Stored records
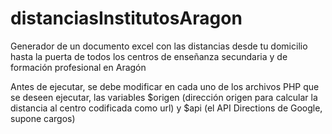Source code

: # distanciasInstitutosAragon
Generador de un documento excel con las distancias desde tu domicilio hasta la puerta de todos los centros de enseñanza secundaria y de formación profesional en Aragón

Antes de ejecutar, se debe modificar en cada uno de los archivos PHP que se deseen ejecutar, las variables $origen (dirección origen para calcular la distancia al centro codificada como url) y $api (el API Directions de Google, supone cargos)
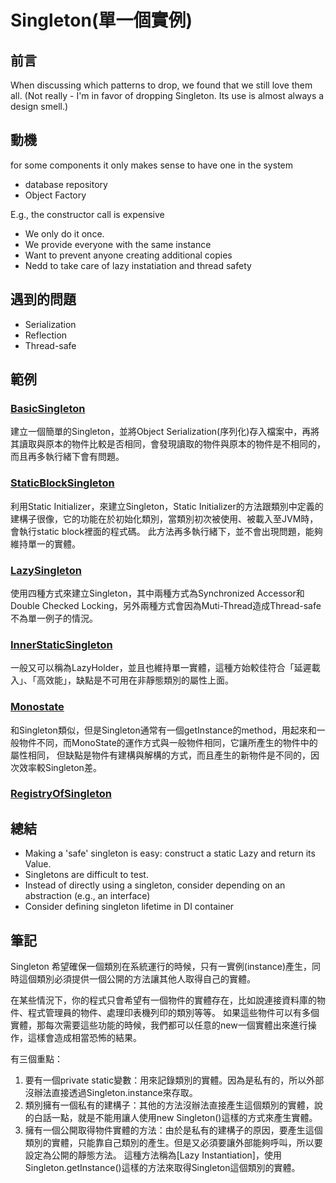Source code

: ﻿# Singleton(單一個實例)

## 前言
When discussing which patterns to drop, we found that we still love them all.
(Not really - I'm in favor of dropping Singleton. Its use is almost always a design smell.)

## 動機
for some components it only makes sense to have one in the system
- database repository
- Object Factory

E.g., the constructor call is expensive
- We only do it once.
- We provide everyone with the same instance
- Want to prevent anyone creating additional copies
- Nedd to take care of lazy instatiation and thread safety

## 遇到的問題
- Serialization
- Reflection
- Thread-safe

## 範例
### [BasicSingleton](https://github.com/changemyminds/Design-and-Pattern/blob/master/Singleton/BasicSingleton/src/Demo.java)
建立一個簡單的Singleton，並將Object Serialization(序列化)存入檔案中，再將其讀取與原本的物件比較是否相同，會發現讀取的物件與原本的物件是不相同的，而且再多執行緒下會有問題。

### [StaticBlockSingleton](https://github.com/changemyminds/Design-and-Pattern/blob/master/Singleton/StaticBlockSingleton/src/Demo.java)
利用Static Initializer，來建立Singleton，Static Initializer的方法跟類別中定義的建構子很像，它的功能在於初始化類別，當類別初次被使用、被載入至JVM時，會執行static block裡面的程式碼。
此方法再多執行緒下，並不會出現問題，能夠維持單一的實體。

### [LazySingleton](https://github.com/changemyminds/Design-and-Pattern/tree/master/Singleton/LazySingleton/src/com/company)
使用四種方式來建立Singleton，其中兩種方式為Synchronized Accessor和Double Checked Locking，另外兩種方式會因為Muti-Thread造成Thread-safe不為單一例子的情況。

### [InnerStaticSingleton](https://github.com/changemyminds/Design-and-Pattern/blob/master/Singleton/InnerStaticSingleton/src/Demo.java)
一般又可以稱為LazyHolder，並且也維持單一實體，這種方始較佳符合「延遲載入」、「高效能」，缺點是不可用在非靜態類別的屬性上面。

### [Monostate](https://github.com/changemyminds/Design-and-Pattern/blob/master/Singleton/MonoState/src/Demo.java)
和Singleton類似，但是Singleton通常有一個getInstance的method，用起來和一般物件不同，而MonoState的運作方式與一般物件相同，它讓所產生的物件中的屬性相同，
但缺點是物件有建構與解構的方式，而且產生的新物件是不同的，因次效率較Singleton差。

### [RegistryOfSingleton](https://github.com/changemyminds/Design-and-Pattern/tree/master/Singleton/RegistryOfSingleton/src)

## 總結
- Making a 'safe' singleton is easy: construct a static Lazy<T> and return its Value.
- Singletons are difficult to test.
- Instead of directly using a singleton, consider depending on an abstraction (e.g., an interface)
- Consider defining singleton lifetime in DI container

## 筆記
Singleton
希望確保一個類別在系統運行的時候，只有一實例(instance)產生，同時這個類別必須提供一個公開的方法讓其他人取得自己的實體。

在某些情況下，你的程式只會希望有一個物件的實體存在，比如說連接資料庫的物件、程式管理員的物件、處理印表機列印的類別等等。
如果這些物件可以有多個實體，那每次需要這些功能的時候，我們都可以任意的new一個實體出來進行操作，這樣會造成相當恐怖的結果。

有三個重點：
1. 要有一個private static變數：用來記錄類別的實體。因為是私有的，所以外部沒辦法直接透過Singleton.instance來存取。
2. 類別擁有一個私有的建構子：其他的方法沒辦法直接產生這個類別的實體，說的白話一點，就是不能用讓人使用new Singleton()這樣的方式來產生實體。
3. 擁有一個公開取得物件實體的方法：由於是私有的建構子的原因，要產生這個類別的實體，只能靠自己類別的產生。但是又必須要讓外部能夠呼叫，所以要設定為公開的靜態方法。
這種方法稱為[Lazy Instantiation]，使用Singleton.getInstance()這樣的方法來取得Singleton這個類別的實體。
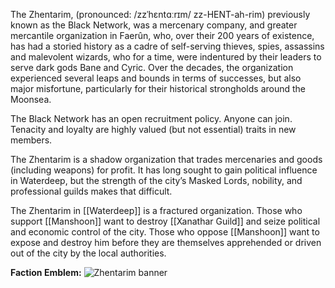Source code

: The Zhentarim, (pronounced: /zzˈhɛntɑːrɪm/ zz-HENT-ah-rim) previously known as the Black Network, was a mercenary company, and greater mercantile organization in Faerûn, who, over their 200 years of existence, has had a storied history as a cadre of self-serving thieves, spies, assassins and malevolent wizards, who for a time, were indentured by their leaders to serve dark gods Bane and Cyric. Over the decades, the organization experienced several leaps and bounds in terms of successes, but also major misfortune, particularly for their historical strongholds around the Moonsea. 

The Black Network has an open recruitment policy. Anyone can join. Tenacity and loyalty are highly valued (but not essential) traits in new members.

The Zhentarim is a shadow organization that trades mercenaries and goods (including weapons) for profit. It has long sought to gain political influence in Waterdeep, but the strength of the city’s Masked Lords, nobility, and professional guilds makes that difficult.

The Zhentarim in [[Waterdeep]] is a fractured organization. Those who support [[Manshoon]] want to destroy [[Xanathar Guild]] and seize political and economic control of the city. Those who oppose [[Manshoon]] want to expose and destroy him before they are themselves apprehended or driven out of the city by the local authorities.

**Faction Emblem:**
![Zhentarim banner](https://static.wikia.nocookie.net/forgottenrealms/images/4/49/5e_Zhentarim_Symbol.png/revision/latest/scale-to-width-down/1000?cb=20181102094601)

▶ _PROBLEM STATEMENT_
Write out exactly the lines above, from the very first through the line containing "Generador de un", both kept, with the pictures removed.

▶ _RESULT FOR THIS TASK_
Source code

: # distanciasInstitutosAragon
Generador de un documento excel con las distancias desde tu domicilio hasta la puerta de todos los centros de enseñanza secundaria y de formación profesional en Aragón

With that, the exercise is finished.